--- Records for the exercise Enclosed Below ---
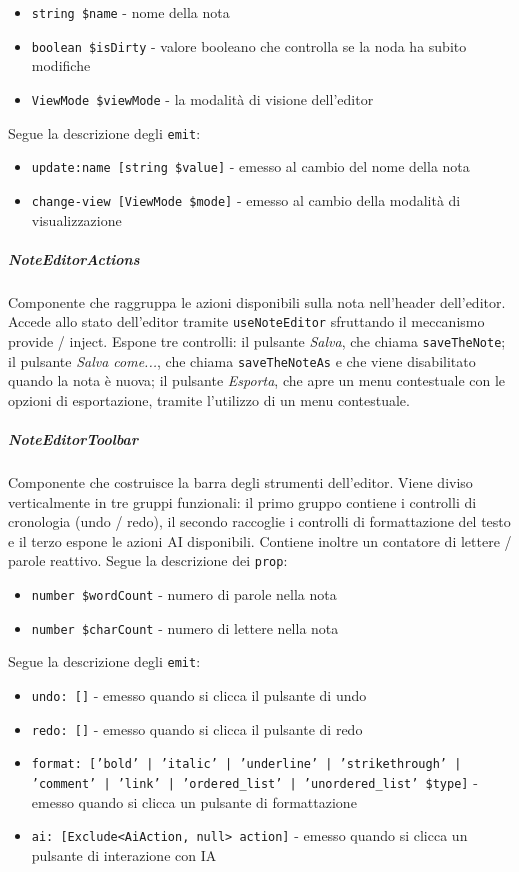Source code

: \documentclass[a4paper,10pt]{article}
\begin{document}
\begin{itemize}
    \item \texttt{string \$name} - nome della nota
    \item \texttt{boolean \$isDirty} - valore booleano che controlla se la noda ha subito modifiche
    \item \texttt{ViewMode \$viewMode} - la modalità di visione dell'editor
\end{itemize}
Segue la descrizione degli \texttt{emit}:
\begin{itemize}
    \item \texttt{update:name [string \$value]} - emesso al cambio del nome della nota
    \item \texttt{change-view [ViewMode \$mode]} - emesso al cambio della modalità di visualizzazione
\end{itemize}
\subparagraph{NoteEditorActions} Componente che raggruppa le azioni disponibili sulla nota nell'header dell'editor. Accede allo stato dell'editor tramite \texttt{useNoteEditor} sfruttando il meccanismo provide / inject. Espone tre controlli: il pulsante \textit{Salva}, che chiama \texttt{saveTheNote}; il pulsante \textit{Salva come...}, che chiama \texttt{saveTheNoteAs} e che viene disabilitato quando la nota è nuova; il pulsante \textit{Esporta}, che apre un menu contestuale con le opzioni di esportazione, tramite l'utilizzo di un menu contestuale.
\subparagraph{NoteEditorToolbar} Componente che costruisce la barra degli strumenti dell'editor. Viene diviso verticalmente in tre gruppi funzionali: il primo gruppo contiene i controlli di cronologia (undo / redo), il secondo raccoglie i controlli di formattazione del testo e il terzo espone le azioni AI disponibili. Contiene inoltre un contatore di lettere / parole reattivo. Segue la descrizione dei \texttt{prop}:
\begin{itemize}
    \item \texttt{number \$wordCount} - numero di parole nella nota
    \item \texttt{number \$charCount} - numero di lettere nella nota
\end{itemize}
Segue la descrizione degli \texttt{emit}:
\begin{itemize}
    \item \texttt{undo: []} - emesso quando si clicca il pulsante di undo
    \item \texttt{redo: []} - emesso quando si clicca il pulsante di redo
    \item \texttt{format: ['bold' | 'italic' | 'underline' | 'strikethrough' | 'comment' | 'link' | 'ordered\_list' | 'unordered\_list' \$type]} - emesso quando si clicca un pulsante di formattazione
    \item \texttt{ai: [Exclude<AiAction, null> action]} - emesso quando si clicca un pulsante di interazione con IA
\end{itemize}
\end{document}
--- End of Enclosed Records for the exercise ---
*Task directions*:
What is needed is an exact copy of the entries, without any images.

*Finished exercise*:
Source code

: \documentclass[a4paper,10pt]{article}
\begin{document}
\begin{itemize}
    \item \texttt{string \$name} - nome della nota
    \item \texttt{boolean \$isDirty} - valore booleano che controlla se la noda ha subito modifiche
    \item \texttt{ViewMode \$viewMode} - la modalità di visione dell'editor
\end{itemize}
Segue la descrizione degli \texttt{emit}:
\begin{itemize}
    \item \texttt{update:name [string \$value]} - emesso al cambio del nome della nota
    \item \texttt{change-view [ViewMode \$mode]} - emesso al cambio della modalità di visualizzazione
\end{itemize}
\subparagraph{NoteEditorActions} Componente che raggruppa le azioni disponibili sulla nota nell'header dell'editor. Accede allo stato dell'editor tramite \texttt{useNoteEditor} sfruttando il meccanismo provide / inject. Espone tre controlli: il pulsante \textit{Salva}, che chiama \texttt{saveTheNote}; il pulsante \textit{Salva come...}, che chiama \texttt{saveTheNoteAs} e che viene disabilitato quando la nota è nuova; il pulsante \textit{Esporta}, che apre un menu contestuale con le opzioni di esportazione, tramite l'utilizzo di un menu contestuale.
\subparagraph{NoteEditorToolbar} Componente che costruisce la barra degli strumenti dell'editor. Viene diviso verticalmente in tre gruppi funzionali: il primo gruppo contiene i controlli di cronologia (undo / redo), il secondo raccoglie i controlli di formattazione del testo e il terzo espone le azioni AI disponibili. Contiene inoltre un contatore di lettere / parole reattivo. Segue la descrizione dei \texttt{prop}:
\begin{itemize}
    \item \texttt{number \$wordCount} - numero di parole nella nota
    \item \texttt{number \$charCount} - numero di lettere nella nota
\end{itemize}
Segue la descrizione degli \texttt{emit}:
\begin{itemize}
    \item \texttt{undo: []} - emesso quando si clicca il pulsante di undo
    \item \texttt{redo: []} - emesso quando si clicca il pulsante di redo
    \item \texttt{format: ['bold' | 'italic' | 'underline' | 'strikethrough' | 'comment' | 'link' | 'ordered\_list' | 'unordered\_list' \$type]} - emesso quando si clicca un pulsante di formattazione
    \item \texttt{ai: [Exclude<AiAction, null> action]} - emesso quando si clicca un pulsante di interazione con IA
\end{itemize}
\end{document}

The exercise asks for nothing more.